**Try it:** Give the data again exactly as it appears.

**The data:**
--- START ---

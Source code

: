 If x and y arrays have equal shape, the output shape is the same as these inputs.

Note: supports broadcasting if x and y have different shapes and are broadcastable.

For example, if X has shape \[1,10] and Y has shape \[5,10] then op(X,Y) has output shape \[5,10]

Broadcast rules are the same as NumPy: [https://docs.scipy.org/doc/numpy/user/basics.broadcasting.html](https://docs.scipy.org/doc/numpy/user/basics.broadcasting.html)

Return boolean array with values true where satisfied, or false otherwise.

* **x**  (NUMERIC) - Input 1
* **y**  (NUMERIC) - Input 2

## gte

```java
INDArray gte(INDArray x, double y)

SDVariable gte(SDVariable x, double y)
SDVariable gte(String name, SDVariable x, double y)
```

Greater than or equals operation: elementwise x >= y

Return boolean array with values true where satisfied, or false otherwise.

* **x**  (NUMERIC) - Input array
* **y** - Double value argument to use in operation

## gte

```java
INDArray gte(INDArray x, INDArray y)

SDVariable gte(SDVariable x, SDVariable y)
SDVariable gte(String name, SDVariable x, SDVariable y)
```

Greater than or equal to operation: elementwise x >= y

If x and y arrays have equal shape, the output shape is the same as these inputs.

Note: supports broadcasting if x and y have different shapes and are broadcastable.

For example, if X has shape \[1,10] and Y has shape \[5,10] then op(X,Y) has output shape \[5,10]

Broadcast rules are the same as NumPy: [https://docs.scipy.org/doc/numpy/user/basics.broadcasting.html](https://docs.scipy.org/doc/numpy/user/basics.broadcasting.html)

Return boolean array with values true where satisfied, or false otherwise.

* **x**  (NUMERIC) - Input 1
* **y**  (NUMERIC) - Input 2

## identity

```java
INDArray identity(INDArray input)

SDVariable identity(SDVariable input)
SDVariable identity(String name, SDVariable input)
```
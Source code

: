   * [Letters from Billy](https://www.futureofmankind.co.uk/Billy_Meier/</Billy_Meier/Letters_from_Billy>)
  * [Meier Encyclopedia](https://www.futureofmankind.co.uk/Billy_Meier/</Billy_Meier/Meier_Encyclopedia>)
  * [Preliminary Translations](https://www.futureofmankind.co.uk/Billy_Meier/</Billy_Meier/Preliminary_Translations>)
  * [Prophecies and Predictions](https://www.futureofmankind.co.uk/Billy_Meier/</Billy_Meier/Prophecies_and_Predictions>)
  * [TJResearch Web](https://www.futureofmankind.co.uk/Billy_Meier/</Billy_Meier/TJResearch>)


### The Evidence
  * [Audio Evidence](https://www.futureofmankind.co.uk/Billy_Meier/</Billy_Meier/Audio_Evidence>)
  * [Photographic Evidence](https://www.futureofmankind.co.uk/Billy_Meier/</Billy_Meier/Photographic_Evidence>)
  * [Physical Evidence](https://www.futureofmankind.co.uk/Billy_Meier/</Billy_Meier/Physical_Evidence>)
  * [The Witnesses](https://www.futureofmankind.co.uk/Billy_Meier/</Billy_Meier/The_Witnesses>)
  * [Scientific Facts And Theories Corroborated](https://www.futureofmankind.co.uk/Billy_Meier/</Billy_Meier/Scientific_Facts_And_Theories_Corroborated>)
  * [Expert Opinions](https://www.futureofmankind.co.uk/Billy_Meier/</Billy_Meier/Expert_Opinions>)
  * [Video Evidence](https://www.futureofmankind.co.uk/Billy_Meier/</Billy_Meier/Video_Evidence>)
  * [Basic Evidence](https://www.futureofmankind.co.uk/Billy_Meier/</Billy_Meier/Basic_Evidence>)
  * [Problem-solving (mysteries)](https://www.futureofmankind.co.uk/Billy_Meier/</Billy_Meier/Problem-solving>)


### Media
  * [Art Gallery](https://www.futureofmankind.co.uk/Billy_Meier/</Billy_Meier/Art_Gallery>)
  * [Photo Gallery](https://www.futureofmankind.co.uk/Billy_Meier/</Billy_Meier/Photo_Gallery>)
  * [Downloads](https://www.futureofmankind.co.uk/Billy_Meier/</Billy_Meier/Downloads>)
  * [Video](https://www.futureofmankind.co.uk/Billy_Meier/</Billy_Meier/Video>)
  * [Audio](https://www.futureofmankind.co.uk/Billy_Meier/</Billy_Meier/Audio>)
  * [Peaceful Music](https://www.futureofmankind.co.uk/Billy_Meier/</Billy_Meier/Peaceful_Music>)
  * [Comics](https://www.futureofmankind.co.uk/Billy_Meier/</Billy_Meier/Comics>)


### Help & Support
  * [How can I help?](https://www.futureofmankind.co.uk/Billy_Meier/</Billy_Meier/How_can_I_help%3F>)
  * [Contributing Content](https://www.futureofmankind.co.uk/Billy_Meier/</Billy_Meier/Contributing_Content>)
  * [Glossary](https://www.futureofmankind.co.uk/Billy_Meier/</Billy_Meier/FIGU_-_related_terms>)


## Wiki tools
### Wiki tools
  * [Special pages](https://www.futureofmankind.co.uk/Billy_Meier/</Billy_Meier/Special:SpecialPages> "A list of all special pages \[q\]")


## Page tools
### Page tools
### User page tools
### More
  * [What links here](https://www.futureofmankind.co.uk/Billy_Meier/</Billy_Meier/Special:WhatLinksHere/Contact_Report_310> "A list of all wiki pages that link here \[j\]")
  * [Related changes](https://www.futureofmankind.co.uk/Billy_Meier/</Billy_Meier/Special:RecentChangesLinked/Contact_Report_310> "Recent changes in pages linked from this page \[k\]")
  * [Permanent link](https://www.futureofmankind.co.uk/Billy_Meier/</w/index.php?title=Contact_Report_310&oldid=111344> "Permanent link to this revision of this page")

--- END ---

**Response to the exercise:**
Source code

: If x and y arrays have equal shape, the output shape is the same as these inputs.

Note: supports broadcasting if x and y have different shapes and are broadcastable.

For example, if X has shape \[1,10] and Y has shape \[5,10] then op(X,Y) has output shape \[5,10]

Broadcast rules are the same as NumPy: [https://docs.scipy.org/doc/numpy/user/basics.broadcasting.html](https://docs.scipy.org/doc/numpy/user/basics.broadcasting.html)

Return boolean array with values true where satisfied, or false otherwise.

* **x**  (NUMERIC) - Input 1
* **y**  (NUMERIC) - Input 2

## gte

```java
INDArray gte(INDArray x, double y)

SDVariable gte(SDVariable x, double y)
SDVariable gte(String name, SDVariable x, double y)
```

Greater than or equals operation: elementwise x >= y

Return boolean array with values true where satisfied, or false otherwise.

* **x**  (NUMERIC) - Input array
* **y** - Double value argument to use in operation

## gte

```java
INDArray gte(INDArray x, INDArray y)

SDVariable gte(SDVariable x, SDVariable y)
SDVariable gte(String name, SDVariable x, SDVariable y)
```

Greater than or equal to operation: elementwise x >= y

If x and y arrays have equal shape, the output shape is the same as these inputs.

Note: supports broadcasting if x and y have different shapes and are broadcastable.

For example, if X has shape \[1,10] and Y has shape \[5,10] then op(X,Y) has output shape \[5,10]

Broadcast rules are the same as NumPy: [https://docs.scipy.org/doc/numpy/user/basics.broadcasting.html](https://docs.scipy.org/doc/numpy/user/basics.broadcasting.html)

Return boolean array with values true where satisfied, or false otherwise.

* **x**  (NUMERIC) - Input 1
* **y**  (NUMERIC) - Input 2

## identity

```java
INDArray identity(INDArray input)

SDVariable identity(SDVariable input)
SDVariable identity(String name, SDVariable input)
```
Source code

:   * [Letters from Billy](https://www.futureofmankind.co.uk/Billy_Meier/</Billy_Meier/Letters_from_Billy>)
  * [Meier Encyclopedia](https://www.futureofmankind.co.uk/Billy_Meier/</Billy_Meier/Meier_Encyclopedia>)
  * [Preliminary Translations](https://www.futureofmankind.co.uk/Billy_Meier/</Billy_Meier/Preliminary_Translations>)
  * [Prophecies and Predictions](https://www.futureofmankind.co.uk/Billy_Meier/</Billy_Meier/Prophecies_and_Predictions>)
  * [TJResearch Web](https://www.futureofmankind.co.uk/Billy_Meier/</Billy_Meier/TJResearch>)


### The Evidence
  * [Audio Evidence](https://www.futureofmankind.co.uk/Billy_Meier/</Billy_Meier/Audio_Evidence>)
  * [Photographic Evidence](https://www.futureofmankind.co.uk/Billy_Meier/</Billy_Meier/Photographic_Evidence>)
  * [Physical Evidence](https://www.futureofmankind.co.uk/Billy_Meier/</Billy_Meier/Physical_Evidence>)
  * [The Witnesses](https://www.futureofmankind.co.uk/Billy_Meier/</Billy_Meier/The_Witnesses>)
  * [Scientific Facts And Theories Corroborated](https://www.futureofmankind.co.uk/Billy_Meier/</Billy_Meier/Scientific_Facts_And_Theories_Corroborated>)
  * [Expert Opinions](https://www.futureofmankind.co.uk/Billy_Meier/</Billy_Meier/Expert_Opinions>)
  * [Video Evidence](https://www.futureofmankind.co.uk/Billy_Meier/</Billy_Meier/Video_Evidence>)
  * [Basic Evidence](https://www.futureofmankind.co.uk/Billy_Meier/</Billy_Meier/Basic_Evidence>)
  * [Problem-solving (mysteries)](https://www.futureofmankind.co.uk/Billy_Meier/</Billy_Meier/Problem-solving>)


### Media
  * [Art Gallery](https://www.futureofmankind.co.uk/Billy_Meier/</Billy_Meier/Art_Gallery>)
  * [Photo Gallery](https://www.futureofmankind.co.uk/Billy_Meier/</Billy_Meier/Photo_Gallery>)
  * [Downloads](https://www.futureofmankind.co.uk/Billy_Meier/</Billy_Meier/Downloads>)
  * [Video](https://www.futureofmankind.co.uk/Billy_Meier/</Billy_Meier/Video>)
  * [Audio](https://www.futureofmankind.co.uk/Billy_Meier/</Billy_Meier/Audio>)
  * [Peaceful Music](https://www.futureofmankind.co.uk/Billy_Meier/</Billy_Meier/Peaceful_Music>)
  * [Comics](https://www.futureofmankind.co.uk/Billy_Meier/</Billy_Meier/Comics>)


### Help & Support
  * [How can I help?](https://www.futureofmankind.co.uk/Billy_Meier/</Billy_Meier/How_can_I_help%3F>)
  * [Contributing Content](https://www.futureofmankind.co.uk/Billy_Meier/</Billy_Meier/Contributing_Content>)
  * [Glossary](https://www.futureofmankind.co.uk/Billy_Meier/</Billy_Meier/FIGU_-_related_terms>)


## Wiki tools
### Wiki tools
  * [Special pages](https://www.futureofmankind.co.uk/Billy_Meier/</Billy_Meier/Special:SpecialPages> "A list of all special pages \[q\]")


## Page tools
### Page tools
### User page tools
### More
  * [What links here](https://www.futureofmankind.co.uk/Billy_Meier/</Billy_Meier/Special:WhatLinksHere/Contact_Report_310> "A list of all wiki pages that link here \[j\]")
  * [Related changes](https://www.futureofmankind.co.uk/Billy_Meier/</Billy_Meier/Special:RecentChangesLinked/Contact_Report_310> "Recent changes in pages linked from this page \[k\]")
  * [Permanent link](https://www.futureofmankind.co.uk/Billy_Meier/</w/index.php?title=Contact_Report_310&oldid=111344> "Permanent link to this revision of this page")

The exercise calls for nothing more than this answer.